WHAT IS BEING ASKED: Tally the lines of the entries in which the string "used" occurs, and say only how many.
Start of RECORDS FOR THIS EXERCISE
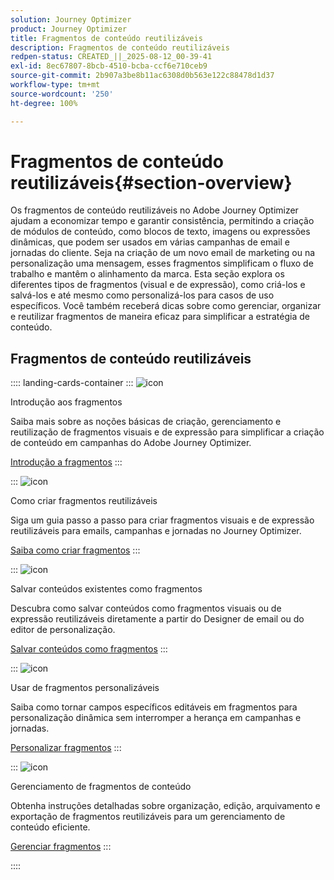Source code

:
```yaml
---
solution: Journey Optimizer
product: Journey Optimizer
title: Fragmentos de conteúdo reutilizáveis
description: Fragmentos de conteúdo reutilizáveis
redpen-status: CREATED_||_2025-08-12_00-39-41
exl-id: 8ec67807-8bcb-4510-bcba-ccf6e710ceb9
source-git-commit: 2b907a3be8b11ac6308d0b563e122c88478d1d37
workflow-type: tm+mt
source-wordcount: '250'
ht-degree: 100%

---
```


# Fragmentos de conteúdo reutilizáveis{#section-overview}

Os fragmentos de conteúdo reutilizáveis no Adobe Journey Optimizer ajudam a economizar tempo e garantir consistência, permitindo a criação de módulos de conteúdo, como blocos de texto, imagens ou expressões dinâmicas, que podem ser usados em várias campanhas de email e jornadas do cliente. Seja na criação de um novo email de marketing ou na personalização uma mensagem, esses fragmentos simplificam o fluxo de trabalho e mantêm o alinhamento da marca. Esta seção explora os diferentes tipos de fragmentos (visual e de expressão), como criá-los e salvá-los e até mesmo como personalizá-los para casos de uso específicos. Você também receberá dicas sobre como gerenciar, organizar e reutilizar fragmentos de maneira eficaz para simplificar a estratégia de conteúdo.

## Fragmentos de conteúdo reutilizáveis

:::: landing-cards-container
:::
![icon](https://cdn.experienceleague.adobe.com/icons/book.svg?lang=pt-BR)

Introdução aos fragmentos

Saiba mais sobre as noções básicas de criação, gerenciamento e reutilização de fragmentos visuais e de expressão para simplificar a criação de conteúdo em campanhas do Adobe Journey Optimizer.

[Introdução a fragmentos](../using/content-management/fragments.md)
:::

:::
![icon](https://cdn.experienceleague.adobe.com/icons/circle-play.svg)

Como criar fragmentos reutilizáveis

Siga um guia passo a passo para criar fragmentos visuais e de expressão reutilizáveis para emails, campanhas e jornadas no Journey Optimizer.

[Saiba como criar fragmentos](../using/content-management/create-fragments.md)
:::

:::
![icon](https://cdn.experienceleague.adobe.com/icons/list-check.svg?lang=pt-BR)

Salvar conteúdos existentes como fragmentos

Descubra como salvar conteúdos como fragmentos visuais ou de expressão reutilizáveis diretamente a partir do Designer de email ou do editor de personalização.

[Salvar conteúdos como fragmentos](../using/content-management/save-fragments.md)
:::

:::
![icon](https://cdn.experienceleague.adobe.com/icons/puzzle-piece.svg?lang=pt-BR)

Usar de fragmentos personalizáveis

Saiba como tornar campos específicos editáveis em fragmentos para personalização dinâmica sem interromper a herança em campanhas e jornadas.

[Personalizar fragmentos](../using/content-management/customizable-fragments.md)
:::

:::
![icon](https://cdn.experienceleague.adobe.com/icons/gear.svg?lang=pt-BR)

Gerenciamento de fragmentos de conteúdo

Obtenha instruções detalhadas sobre organização, edição, arquivamento e exportação de fragmentos reutilizáveis para um gerenciamento de conteúdo eficiente.

[Gerenciar fragmentos](../using/content-management/manage-fragments.md)
:::

::::
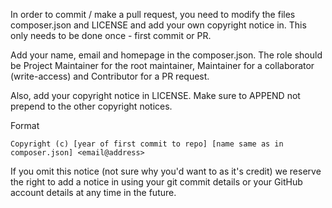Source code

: In order to commit / make a pull request, you need to modify the files composer.json and LICENSE and
add your own copyright notice in. This only needs to be done once - first commit or PR.

Add your name, email and homepage in the composer.json. The role should be Project Maintainer for the root maintainer,
Maintainer for a collaborator (write-access) and Contributor for a PR request.

Also, add your copyright notice in LICENSE. Make sure to APPEND not prepend to the other copyright notices.

Format

```
Copyright (c) [year of first commit to repo] [name same as in composer.json] <email@address>
```

If you omit this notice (not sure why you'd want to as it's credit) we reserve the right to add a notice in using
your git commit details or your GitHub account details at any time in the future.
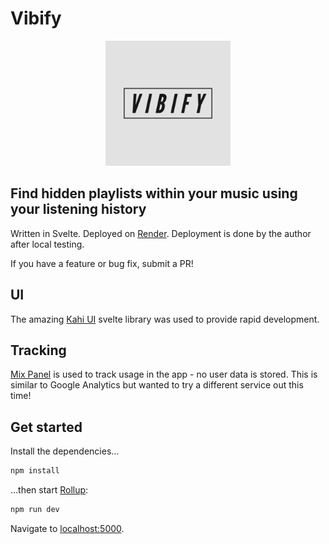 # Vibify

<p align="center" width="100%">
    <img src="./public/Vibify-logos.jpeg" style="max-width: 200px;margin:auto">
</p>

## Find hidden playlists within your music using your listening history

Written in Svelte. Deployed on [Render](render.com). Deployment is done by the author after local testing.

If you have a feature or bug fix, submit a PR!

## UI
The amazing [Kahi UI](https://kahi-ui.nbn.dev/) svelte library was used to provide rapid development.

## Tracking

[Mix Panel](mixpanel.com) is used to track usage in the app - no user data is stored. This is similar to Google Analytics but wanted to try a different service out this time!

## Get started

Install the dependencies...

```bash
npm install
```

...then start [Rollup](https://rollupjs.org):

```bash
npm run dev
```

Navigate to [localhost:5000](http://127.0.0.1:5000). 
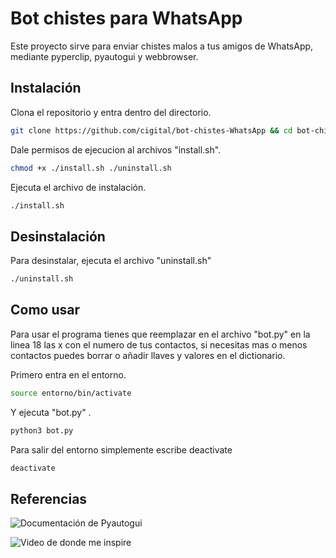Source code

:# Bot chistes para WhatsApp
Este proyecto sirve para enviar chistes malos a tus amigos de WhatsApp, mediante pyperclip, pyautogui y webbrowser.

## Instalación
Clona el repositorio y entra dentro del directorio.

```bash
git clone https://github.com/cigital/bot-chistes-WhatsApp && cd bot-chistes-WhatsApp
```
Dale permisos de ejecucion al archivos "install.sh".
```bash
chmod +x ./install.sh ./uninstall.sh
```

Ejecuta el archivo de instalación.
```bash
./install.sh
```

## Desinstalación
Para desinstalar, ejecuta el archivo "uninstall.sh"
```bash
./uninstall.sh
```

## Como usar
Para usar el programa tienes que reemplazar en el archivo "bot.py" en la linea 18 las x con el numero de tus contactos, si necesitas mas o menos contactos puedes borrar o añadir llaves y valores en el dictionario.

Primero entra en el entorno.
```bash
source entorno/bin/activate
```

Y ejecuta "bot.py" .
```python
python3 bot.py
```

Para salir del entorno simplemente escribe deactivate
```bash
deactivate
```
## Referencias

![Documentación de Pyautogui](https://pyautogui.readthedocs.io/en/latest/)

![Video de donde me inspire](https://youtu.be/gbzNzBUcRzs)
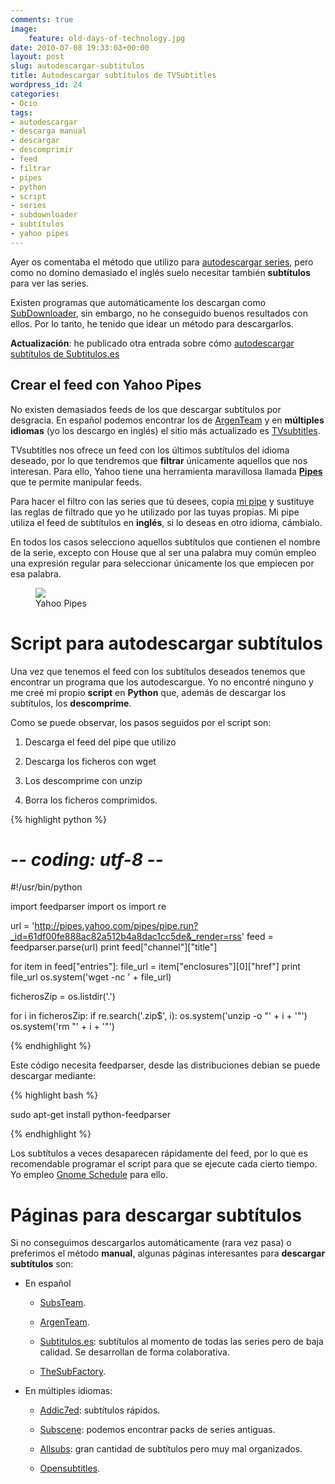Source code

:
 ```yaml
---
comments: true
image:
    feature: old-days-of-technology.jpg
date: 2010-07-08 19:33:03+00:00
layout: post
slug: autodescargar-subtitulos
title: Autodescargar subtítulos de TVSubtitles
wordpress_id: 24
categories:
- Ocio
tags:
- autodescargar
- descarga manual
- descargar
- descomprimir
- feed
- filtrar
- pipes
- python
- script
- series
- subdownloader
- subtítulos
- yahoo pipes
---
```


Ayer os comentaba el método que utilizo para [autodescargar series](http://lopezpino.es/2010/07/07/autodescargar-series/), pero como no domino demasiado el inglés suelo necesitar también **subtítulos** para ver las series.

Existen programas que automáticamente los descargan como [SubDownloader](http://subdownloader.net/), sin embargo, no he conseguido buenos resultados con ellos. Por lo tanto, he tenido que idear un método para descargarlos.

**Actualización**: he publicado otra entrada sobre cómo [autodescargar subtítulos de Subtitulos.es](http://lopezpino.es/2010/10/02/autodescargar-subtitulos-de-subtitulos-es/)


## Crear el feed con Yahoo Pipes


No existen demasiados feeds de los que descargar subtítulos por desgracia. En español podemos encontrar los de [ArgenTeam](http://www.argenteam.net/) y en **múltiples idiomas** (yo los descargo en inglés) el sitio más actualizado es [TVsubtitles](http://www.tvsubtitles.net/showrss.php).

TVsubtitles nos ofrece un feed con los últimos subtítulos del idioma deseado, por lo que tendremos que **filtrar** únicamente aquellos que nos interesan. Para ello, Yahoo tiene una herramienta maravillosa llamada **[Pipes](http://pipes.yahoo.com/pipes/)** que te permite manipular feeds.

Para hacer el filtro con las series que tú desees, copia [mi pipe](http://pipes.yahoo.com/diogo/english_subtitles) y sustituye las reglas de filtrado que yo he utilizado por las tuyas propias. Mi pipe utiliza el feed de subtítulos en **inglés**, si lo deseas en otro idioma, cámbialo.

En todos los casos selecciono aquellos subtítulos que contienen el nombre de la serie, excepto con House que al ser una palabra muy común empleo una expresión regular para seleccionar únicamente los que empiecen por esa palabra.

<figure>
	<a href="http://jllopezpino.files.wordpress.com/2010/07/yahoo-pipes.png" alt="Yahoo Pipes">
		<img src="http://jllopezpino.files.wordpress.com/2010/07/yahoo-pipes.png">
	</a>
	<figcaption>Yahoo Pipes</figcaption>
</figure>



# Script para autodescargar subtítulos


Una vez que tenemos el feed con los subtítulos deseados tenemos que encontrar un programa que los autodescargue. Yo no encontré ninguno y me creé mi propio **script** en **Python** que, además de descargar los subtítulos, los **descomprime**.

Como se puede observar, los pasos seguidos por el script son:



	
  1. Descarga el feed del pipe que utilizo

	
  2. Descarga los ficheros con wget

	
  3. Los descomprime con unzip

	
  4. Borra los ficheros comprimidos.


{% highlight python %}

# -*- coding: utf-8 -*-
#!/usr/bin/python

import feedparser
import os
import re

url = 'http://pipes.yahoo.com/pipes/pipe.run?_id=61df00fe888ac82a512b4a8dac1cc5de&_render=rss'
feed = feedparser.parse(url)
print feed["channel"]["title"]

for item in feed["entries"]:
 file_url = item["enclosures"][0]["href"]
 print file_url
 os.system('wget -nc ' + file_url)

ficherosZip = os.listdir('.')

for i in ficherosZip:
 if re.search('\.zip$', i):
 os.system('unzip -o "' + i + '"')
 os.system('rm "' + i + '"')

{% endhighlight %}

Este código necesita feedparser, desde las distribuciones debian se puede descargar mediante:

{% highlight bash %}

sudo apt-get install python-feedparser

{% endhighlight %}

Los subtítulos a veces desaparecen rápidamente del feed, por lo que es recomendable programar el script para que se ejecute cada cierto tiempo. Yo empleo [Gnome Schedule](http://gnome-schedule.sourceforge.net/) para ello.


# Páginas para descargar subtítulos


Si no conseguimos descargarlos automáticamente (rara vez pasa) o preferimos el método **manual**, algunas páginas interesantes para **descargar subtítulos** son:



	
  * En español

	
    * [SubsTeam](http://subs-team.tv/).

	
    * [ArgenTeam](http://www.argenteam.net/).

	
    * [Subtitulos.es](http://www.subtitulos.es/): subtítulos al momento de todas las series pero de baja calidad. Se desarrollan de forma colaborativa.

	
    * [TheSubFactory](http://thesubfactory.net/foros/index.php).




	
  * En múltiples idiomas:

	
    * [Addic7ed](http://www.addic7ed.com): subtítulos rápidos.

	
    * [Subscene](http://subscene.com/): podemos encontrar packs de series antiguas.

	
    * [Allsubs](http://www.allsubs.org): gran cantidad de subtítulos pero muy mal organizados.

	
    * [Opensubtitles](http://www.opensubtitles.org).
End of RECORDS FOR THIS EXERCISE
SOLUTION TO THIS PROBLEM: 2